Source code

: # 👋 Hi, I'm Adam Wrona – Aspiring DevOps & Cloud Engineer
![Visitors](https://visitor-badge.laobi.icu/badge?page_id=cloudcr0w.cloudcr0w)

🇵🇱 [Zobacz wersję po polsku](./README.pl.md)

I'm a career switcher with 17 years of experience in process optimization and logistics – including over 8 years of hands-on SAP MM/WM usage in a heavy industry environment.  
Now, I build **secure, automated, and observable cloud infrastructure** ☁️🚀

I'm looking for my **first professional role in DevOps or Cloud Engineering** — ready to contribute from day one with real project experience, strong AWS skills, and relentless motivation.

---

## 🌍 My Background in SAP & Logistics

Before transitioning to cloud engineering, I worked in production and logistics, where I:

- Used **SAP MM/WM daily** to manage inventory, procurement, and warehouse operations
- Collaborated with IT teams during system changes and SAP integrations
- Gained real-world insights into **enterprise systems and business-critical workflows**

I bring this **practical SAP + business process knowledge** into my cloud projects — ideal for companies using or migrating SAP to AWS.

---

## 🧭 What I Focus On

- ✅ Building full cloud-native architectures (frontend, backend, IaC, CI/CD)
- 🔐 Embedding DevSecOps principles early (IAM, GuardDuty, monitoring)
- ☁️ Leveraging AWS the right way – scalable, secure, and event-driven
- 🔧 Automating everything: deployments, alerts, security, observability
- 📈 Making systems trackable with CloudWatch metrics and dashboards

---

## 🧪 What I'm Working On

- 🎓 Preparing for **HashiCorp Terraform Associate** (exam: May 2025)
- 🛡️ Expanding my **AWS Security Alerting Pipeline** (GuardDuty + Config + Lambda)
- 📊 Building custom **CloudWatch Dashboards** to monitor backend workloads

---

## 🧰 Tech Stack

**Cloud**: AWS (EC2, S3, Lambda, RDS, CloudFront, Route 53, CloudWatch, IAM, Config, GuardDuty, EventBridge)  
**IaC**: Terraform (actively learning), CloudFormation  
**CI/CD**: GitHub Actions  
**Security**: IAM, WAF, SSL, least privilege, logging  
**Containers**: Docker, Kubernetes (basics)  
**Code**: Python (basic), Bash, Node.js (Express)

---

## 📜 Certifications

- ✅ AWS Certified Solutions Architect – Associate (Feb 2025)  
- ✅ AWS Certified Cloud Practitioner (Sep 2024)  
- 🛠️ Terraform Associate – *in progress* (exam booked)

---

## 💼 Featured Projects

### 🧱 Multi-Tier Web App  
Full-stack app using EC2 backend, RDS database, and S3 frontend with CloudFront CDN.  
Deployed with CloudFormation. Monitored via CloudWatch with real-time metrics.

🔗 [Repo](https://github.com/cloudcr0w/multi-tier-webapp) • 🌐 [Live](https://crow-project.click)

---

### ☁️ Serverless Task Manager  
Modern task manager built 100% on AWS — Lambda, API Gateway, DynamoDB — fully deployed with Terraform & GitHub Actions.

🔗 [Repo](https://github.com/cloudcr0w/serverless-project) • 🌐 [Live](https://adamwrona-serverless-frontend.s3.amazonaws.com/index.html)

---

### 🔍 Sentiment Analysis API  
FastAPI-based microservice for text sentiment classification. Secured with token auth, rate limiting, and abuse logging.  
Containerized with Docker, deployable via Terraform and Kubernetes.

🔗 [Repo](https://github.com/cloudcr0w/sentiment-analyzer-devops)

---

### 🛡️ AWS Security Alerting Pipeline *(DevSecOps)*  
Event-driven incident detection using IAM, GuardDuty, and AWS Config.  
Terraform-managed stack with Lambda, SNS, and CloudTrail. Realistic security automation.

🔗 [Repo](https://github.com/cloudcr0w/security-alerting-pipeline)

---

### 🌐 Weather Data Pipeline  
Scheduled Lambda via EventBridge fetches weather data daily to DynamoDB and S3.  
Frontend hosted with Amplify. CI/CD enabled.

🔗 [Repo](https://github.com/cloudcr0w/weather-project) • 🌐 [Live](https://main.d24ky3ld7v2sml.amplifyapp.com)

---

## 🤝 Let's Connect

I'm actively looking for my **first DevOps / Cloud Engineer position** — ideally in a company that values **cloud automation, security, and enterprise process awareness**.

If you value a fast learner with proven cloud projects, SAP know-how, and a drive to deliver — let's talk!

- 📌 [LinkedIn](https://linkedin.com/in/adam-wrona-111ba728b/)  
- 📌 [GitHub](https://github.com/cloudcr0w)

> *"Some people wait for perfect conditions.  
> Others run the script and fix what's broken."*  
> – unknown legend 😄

> Your task: Word for word, write out every record.

> Expected answer:
Source code

: # 👋 Hi, I'm Adam Wrona – Aspiring DevOps & Cloud Engineer
![Visitors](https://visitor-badge.laobi.icu/badge?page_id=cloudcr0w.cloudcr0w)

🇵🇱 [Zobacz wersję po polsku](./README.pl.md)

I'm a career switcher with 17 years of experience in process optimization and logistics – including over 8 years of hands-on SAP MM/WM usage in a heavy industry environment.  
Now, I build **secure, automated, and observable cloud infrastructure** ☁️🚀

I'm looking for my **first professional role in DevOps or Cloud Engineering** — ready to contribute from day one with real project experience, strong AWS skills, and relentless motivation.

---

## 🌍 My Background in SAP & Logistics

Before transitioning to cloud engineering, I worked in production and logistics, where I:

- Used **SAP MM/WM daily** to manage inventory, procurement, and warehouse operations
- Collaborated with IT teams during system changes and SAP integrations
- Gained real-world insights into **enterprise systems and business-critical workflows**

I bring this **practical SAP + business process knowledge** into my cloud projects — ideal for companies using or migrating SAP to AWS.

---

## 🧭 What I Focus On

- ✅ Building full cloud-native architectures (frontend, backend, IaC, CI/CD)
- 🔐 Embedding DevSecOps principles early (IAM, GuardDuty, monitoring)
- ☁️ Leveraging AWS the right way – scalable, secure, and event-driven
- 🔧 Automating everything: deployments, alerts, security, observability
- 📈 Making systems trackable with CloudWatch metrics and dashboards

---

## 🧪 What I'm Working On

- 🎓 Preparing for **HashiCorp Terraform Associate** (exam: May 2025)
- 🛡️ Expanding my **AWS Security Alerting Pipeline** (GuardDuty + Config + Lambda)
- 📊 Building custom **CloudWatch Dashboards** to monitor backend workloads

---

## 🧰 Tech Stack

**Cloud**: AWS (EC2, S3, Lambda, RDS, CloudFront, Route 53, CloudWatch, IAM, Config, GuardDuty, EventBridge)  
**IaC**: Terraform (actively learning), CloudFormation  
**CI/CD**: GitHub Actions  
**Security**: IAM, WAF, SSL, least privilege, logging  
**Containers**: Docker, Kubernetes (basics)  
**Code**: Python (basic), Bash, Node.js (Express)

---

## 📜 Certifications

- ✅ AWS Certified Solutions Architect – Associate (Feb 2025)  
- ✅ AWS Certified Cloud Practitioner (Sep 2024)  
- 🛠️ Terraform Associate – *in progress* (exam booked)

---

## 💼 Featured Projects

### 🧱 Multi-Tier Web App  
Full-stack app using EC2 backend, RDS database, and S3 frontend with CloudFront CDN.  
Deployed with CloudFormation. Monitored via CloudWatch with real-time metrics.

🔗 [Repo](https://github.com/cloudcr0w/multi-tier-webapp) • 🌐 [Live](https://crow-project.click)

---

### ☁️ Serverless Task Manager  
Modern task manager built 100% on AWS — Lambda, API Gateway, DynamoDB — fully deployed with Terraform & GitHub Actions.

🔗 [Repo](https://github.com/cloudcr0w/serverless-project) • 🌐 [Live](https://adamwrona-serverless-frontend.s3.amazonaws.com/index.html)

---

### 🔍 Sentiment Analysis API  
FastAPI-based microservice for text sentiment classification. Secured with token auth, rate limiting, and abuse logging.  
Containerized with Docker, deployable via Terraform and Kubernetes.

🔗 [Repo](https://github.com/cloudcr0w/sentiment-analyzer-devops)

---

### 🛡️ AWS Security Alerting Pipeline *(DevSecOps)*  
Event-driven incident detection using IAM, GuardDuty, and AWS Config.  
Terraform-managed stack with Lambda, SNS, and CloudTrail. Realistic security automation.

🔗 [Repo](https://github.com/cloudcr0w/security-alerting-pipeline)

---

### 🌐 Weather Data Pipeline  
Scheduled Lambda via EventBridge fetches weather data daily to DynamoDB and S3.  
Frontend hosted with Amplify. CI/CD enabled.

🔗 [Repo](https://github.com/cloudcr0w/weather-project) • 🌐 [Live](https://main.d24ky3ld7v2sml.amplifyapp.com)

---

## 🤝 Let's Connect

I'm actively looking for my **first DevOps / Cloud Engineer position** — ideally in a company that values **cloud automation, security, and enterprise process awareness**.

If you value a fast learner with proven cloud projects, SAP know-how, and a drive to deliver — let's talk!

- 📌 [LinkedIn](https://linkedin.com/in/adam-wrona-111ba728b/)  
- 📌 [GitHub](https://github.com/cloudcr0w)

> *"Some people wait for perfect conditions.  
> Others run the script and fix what's broken."*  
> – unknown legend 😄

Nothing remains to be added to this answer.